A 2017 trend is venture capitalist firms (VC) backing brands who have quantifiable positive social and environmental impacts associated with their products and/or business model. In other words, it’s cool to be a positively conscious brand in 2017.
“What’s a B corp?”
TechCrunch gives excellent examples of “social ventures [including] outdoor gear and apparel makers Patagonia, which promises to protect and preserve the environment, and Tesla Motors which aims to accelerate the world’s transition to sustainable energy with electric vehicles and now solar products.” Others, like Ben & Jerry’s, seek to “meet human needs and eliminate injustices in our local, national and international communities” as well as initiatives to be environmentally responsible.
The current eCommerce market is composed of individuals focused on human development and brands that solve humanitarian and ecological problems. B Corps seek to solve social and environmental problems. These brands often operate on a triple bottom line (TBL) concept. TBL is a 3 part accounting framework for evaluating business’ performance of interrelated dimensions: financial, social, and ecological. The challenge of this unique framework is measurement.
Typically when starting out, B Corp and TBL brands need sufficient capital so that their focus is on the long-term plan for addressing the underlying company values. When VCs are evaluating a company, they look for:
- LTV: CAC around 4:1 or 5:1
- Revenue steadily growing >30%
- New customer acquisition from word-of-mouth marketing
- Diversity in customer acquisition (not reliant on one channel)
Even if a brand is not actively seeking VC backing, they’re still tasked with quantifying their social, environmental or human capital as well as meeting general revenue and profitability goals. The trick with TBL is finding a way to measure the social, environmental or human capital.
The merger of eCommerce and social networks further enables TBL companies to positively impact 3 parts of the framework. Using on-site marketing to encourage sharing helps brands increase revenue and provide product exposure.
1. LTV: CAC ratio
Brand innovation and product quality play the leading roles for LTV, but on-site marketing can greatly influence CAC. By enabling on-site marketing to lift conversion rates by 40% or greater, acquisition costs are reduced by 30% on a per customer basis, drastically improving LTV: CAC ratios.
To lift conversion rates by such an amount, commerce companies must use a multitude of tactics to correct site imbalances (high conversion low traffic pages or vice versa) such as moving content from the buried in site navigation to the forefront, encouraging conversion before abandonment, telling brand stories sooner, etc.
The AddShoppers OMP has significant influence over key eCommerce metrics such as AOV, ARPV, repeat sales (advocacy), retention, conversion rate, and new customer acquisition. These factors make up LTV: CAC calculation.
2. Steady revenue growth
AddShoppers’ average client experiences a 38% increase in Average Revenue per Visitor (ARPV). Continued growth can be expected.

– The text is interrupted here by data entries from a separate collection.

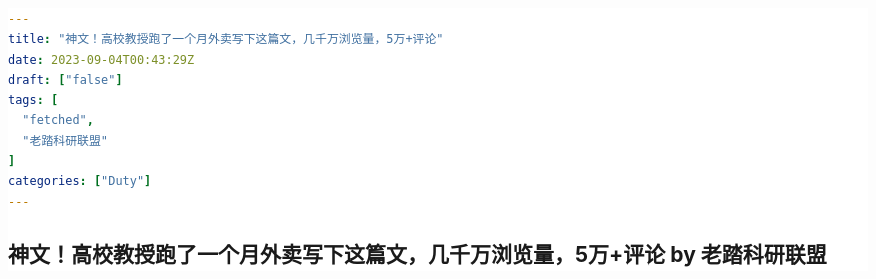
 ```yaml
---
title: "神文！高校教授跑了一个月外卖写下这篇文，几千万浏览量，5万+评论"
date: 2023-09-04T00:43:29Z
draft: ["false"]
tags: [
  "fetched",
  "老踏科研联盟"
]
categories: ["Duty"]
---
```

神文！高校教授跑了一个月外卖写下这篇文，几千万浏览量，5万+评论 by 老踏科研联盟
------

AddShoppers’ client, MiiR, a certified B Corp, saw a 47.07% extra in total revenue from 2016 Black Friday holiday shopping weekend.
This was accomplished without incentives (read more details here). Looking at the following graph, based on this percentage, without an on-site marketing solution, it would take MiiR twice as long longer to reach the $2M mark.
Takeaway: As they say, time is money. Don’t just speak to annual growth possibilities, show the data then dream bigger. Read a one-sheeter of MiiR’s success here.
3. New customer acquisition from word-of-mouth marketing
Word-of-mouth marketing typically influences new customers and is reflected in referral marketing programs and social sharing. The campaign strategies can be coupled with incentives to spread product/mission awareness.
A client that specializes in premium dog goods retailer donates a portion of their proceeds to the BISSELL Pet Foundation and only carries products from responsible companies (noted as “legitimately natural without dangerous additives”). To spread awareness they have a non-incentivized Social Sharing campaign. This is their highest converting strategy. Campaign users convert 78% higher than users who are not served the AddShoppers site experience.
Refer-a-Friend campaigns are great for do-good brands because people love to share causes they care about. People are much more likely to push products to their friends when they believe in the product. Data from our 2016 report supports the mentality of people trusting their friends over brands; Refer-a-Friend traffic converts at 6% (313% higher than site-wide conversion rate). Coupled with a strong Social Sharing strategy, Refer-a-Friend campaigns can spread brand reach, contribute to direct revenue growth and encourage repeat customers.
Socially responsible businesses are increasingly becoming the norm.
We believe in “great human” powered technology and we love helping these businesses further their missions faster.